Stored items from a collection

============

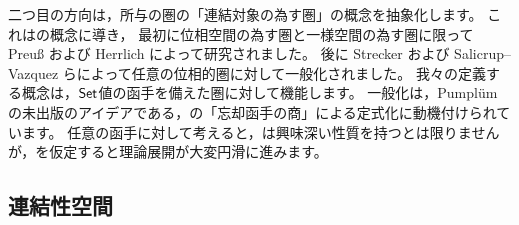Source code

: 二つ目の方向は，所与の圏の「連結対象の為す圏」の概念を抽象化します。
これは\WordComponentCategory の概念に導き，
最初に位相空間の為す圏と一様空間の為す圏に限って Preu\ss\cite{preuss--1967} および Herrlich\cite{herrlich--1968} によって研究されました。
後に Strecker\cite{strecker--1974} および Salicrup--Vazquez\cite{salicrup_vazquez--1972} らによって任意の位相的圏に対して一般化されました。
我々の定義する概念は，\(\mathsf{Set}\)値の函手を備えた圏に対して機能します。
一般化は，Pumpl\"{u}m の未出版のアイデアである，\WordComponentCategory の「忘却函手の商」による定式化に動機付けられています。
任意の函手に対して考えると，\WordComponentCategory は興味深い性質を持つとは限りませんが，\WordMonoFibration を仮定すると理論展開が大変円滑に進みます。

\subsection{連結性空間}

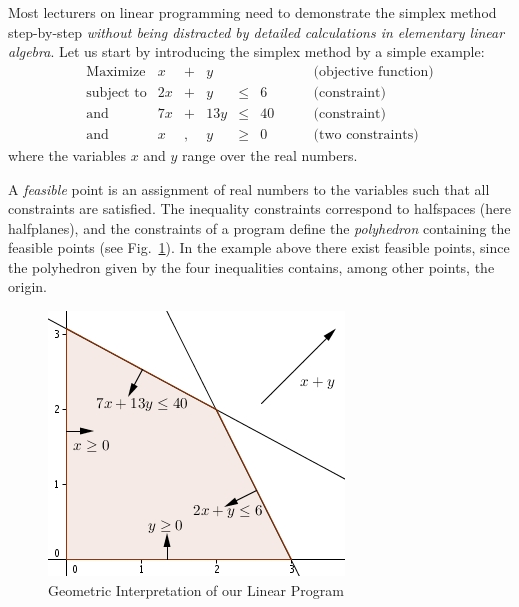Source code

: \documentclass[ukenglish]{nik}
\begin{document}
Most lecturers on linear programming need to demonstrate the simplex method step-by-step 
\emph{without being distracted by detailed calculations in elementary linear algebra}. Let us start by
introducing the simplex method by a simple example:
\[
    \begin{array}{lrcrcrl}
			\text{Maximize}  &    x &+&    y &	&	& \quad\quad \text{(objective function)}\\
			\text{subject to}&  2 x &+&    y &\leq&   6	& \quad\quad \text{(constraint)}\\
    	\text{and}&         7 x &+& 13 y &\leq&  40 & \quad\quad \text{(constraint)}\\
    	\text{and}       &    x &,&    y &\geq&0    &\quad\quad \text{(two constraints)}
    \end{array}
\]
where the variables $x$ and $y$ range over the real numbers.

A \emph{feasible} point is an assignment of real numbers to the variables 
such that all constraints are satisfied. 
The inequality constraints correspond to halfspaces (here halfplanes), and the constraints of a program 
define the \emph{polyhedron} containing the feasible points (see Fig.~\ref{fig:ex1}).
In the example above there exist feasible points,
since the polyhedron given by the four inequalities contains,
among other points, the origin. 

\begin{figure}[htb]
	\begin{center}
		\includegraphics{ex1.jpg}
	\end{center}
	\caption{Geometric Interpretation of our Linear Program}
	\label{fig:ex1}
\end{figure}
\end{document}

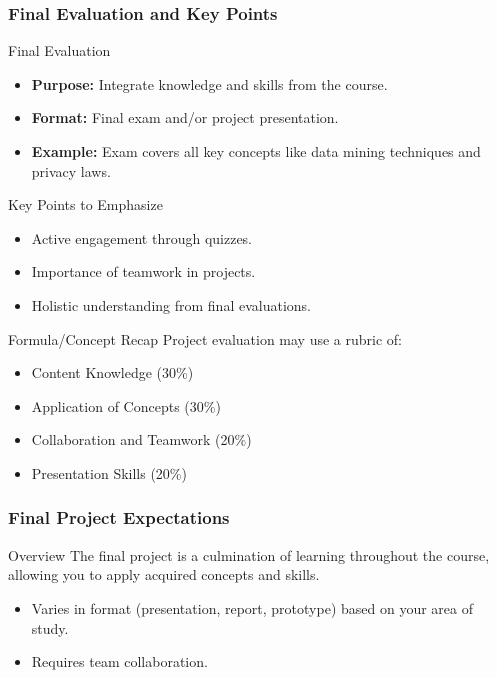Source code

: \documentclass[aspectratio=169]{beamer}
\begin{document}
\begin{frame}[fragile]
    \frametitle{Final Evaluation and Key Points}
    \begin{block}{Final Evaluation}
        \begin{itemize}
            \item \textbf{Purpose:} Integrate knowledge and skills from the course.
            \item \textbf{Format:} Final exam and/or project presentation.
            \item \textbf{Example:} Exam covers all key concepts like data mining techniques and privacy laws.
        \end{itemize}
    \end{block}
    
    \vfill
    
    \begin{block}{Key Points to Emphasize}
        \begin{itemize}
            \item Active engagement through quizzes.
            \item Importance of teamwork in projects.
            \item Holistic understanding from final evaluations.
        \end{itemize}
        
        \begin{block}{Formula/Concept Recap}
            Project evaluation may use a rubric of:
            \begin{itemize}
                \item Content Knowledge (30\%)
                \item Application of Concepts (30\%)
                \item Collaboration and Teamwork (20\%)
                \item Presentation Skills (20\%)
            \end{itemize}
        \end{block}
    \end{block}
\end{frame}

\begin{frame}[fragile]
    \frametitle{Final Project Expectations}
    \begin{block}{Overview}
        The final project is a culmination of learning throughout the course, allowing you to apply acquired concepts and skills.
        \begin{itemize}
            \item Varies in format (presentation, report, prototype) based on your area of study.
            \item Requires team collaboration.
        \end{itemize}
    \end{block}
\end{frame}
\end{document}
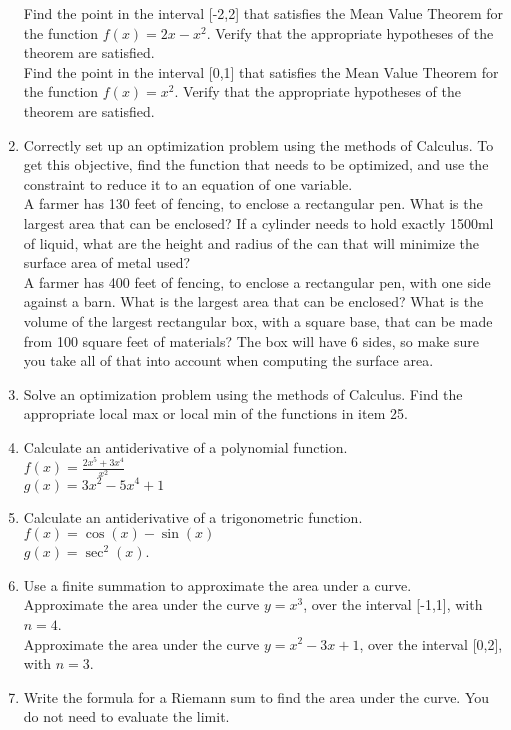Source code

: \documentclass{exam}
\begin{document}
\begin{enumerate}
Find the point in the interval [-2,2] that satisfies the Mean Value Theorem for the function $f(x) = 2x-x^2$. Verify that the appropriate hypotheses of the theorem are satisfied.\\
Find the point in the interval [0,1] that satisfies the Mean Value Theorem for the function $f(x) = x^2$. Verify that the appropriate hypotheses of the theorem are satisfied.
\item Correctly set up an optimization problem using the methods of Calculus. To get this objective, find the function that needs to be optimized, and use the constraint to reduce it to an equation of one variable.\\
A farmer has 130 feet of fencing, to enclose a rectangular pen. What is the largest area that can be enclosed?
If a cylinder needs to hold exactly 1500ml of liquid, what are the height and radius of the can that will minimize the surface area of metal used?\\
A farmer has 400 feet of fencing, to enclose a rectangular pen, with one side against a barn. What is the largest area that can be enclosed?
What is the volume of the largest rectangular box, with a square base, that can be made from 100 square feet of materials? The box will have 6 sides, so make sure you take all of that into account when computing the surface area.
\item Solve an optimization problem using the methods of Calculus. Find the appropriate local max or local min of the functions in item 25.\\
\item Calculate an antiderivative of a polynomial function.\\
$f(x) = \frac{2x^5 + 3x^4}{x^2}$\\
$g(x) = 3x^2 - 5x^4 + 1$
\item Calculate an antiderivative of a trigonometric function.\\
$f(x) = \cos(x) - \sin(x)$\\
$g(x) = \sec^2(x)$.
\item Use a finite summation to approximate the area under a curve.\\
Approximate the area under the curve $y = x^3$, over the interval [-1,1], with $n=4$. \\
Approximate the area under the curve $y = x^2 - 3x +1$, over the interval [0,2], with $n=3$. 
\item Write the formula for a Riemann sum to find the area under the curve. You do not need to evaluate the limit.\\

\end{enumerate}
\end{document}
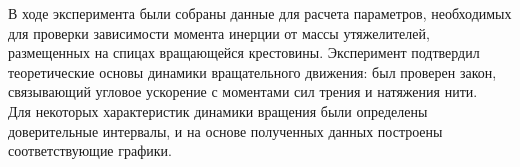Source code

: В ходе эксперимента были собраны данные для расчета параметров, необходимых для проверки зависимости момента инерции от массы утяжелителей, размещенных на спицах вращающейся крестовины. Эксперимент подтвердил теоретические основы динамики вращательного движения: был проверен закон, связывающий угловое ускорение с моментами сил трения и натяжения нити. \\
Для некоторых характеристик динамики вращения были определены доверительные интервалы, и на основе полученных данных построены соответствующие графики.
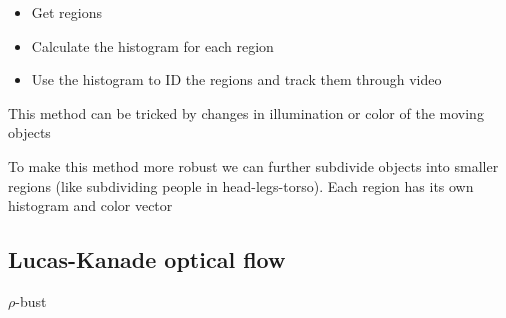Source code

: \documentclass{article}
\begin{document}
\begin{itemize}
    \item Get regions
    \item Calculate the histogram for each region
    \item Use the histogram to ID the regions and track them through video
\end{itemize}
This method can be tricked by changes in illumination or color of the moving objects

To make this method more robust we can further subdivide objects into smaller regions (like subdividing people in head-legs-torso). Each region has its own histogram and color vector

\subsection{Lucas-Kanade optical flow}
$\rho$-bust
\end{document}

============

▶ [WHAT YOU WILL DO]:
Scan the lines above for the word "methods", then copy each line that has it.

▶ [ANSWER TO THE PROBLEM]:
\item Correctly set up an optimization problem using the methods of Calculus. To get this objective, find the function that needs to be optimized, and use the constraint to reduce it to an equation of one variable.\\
\item Solve an optimization problem using the methods of Calculus. Find the appropriate local max or local min of the functions in item 25.\\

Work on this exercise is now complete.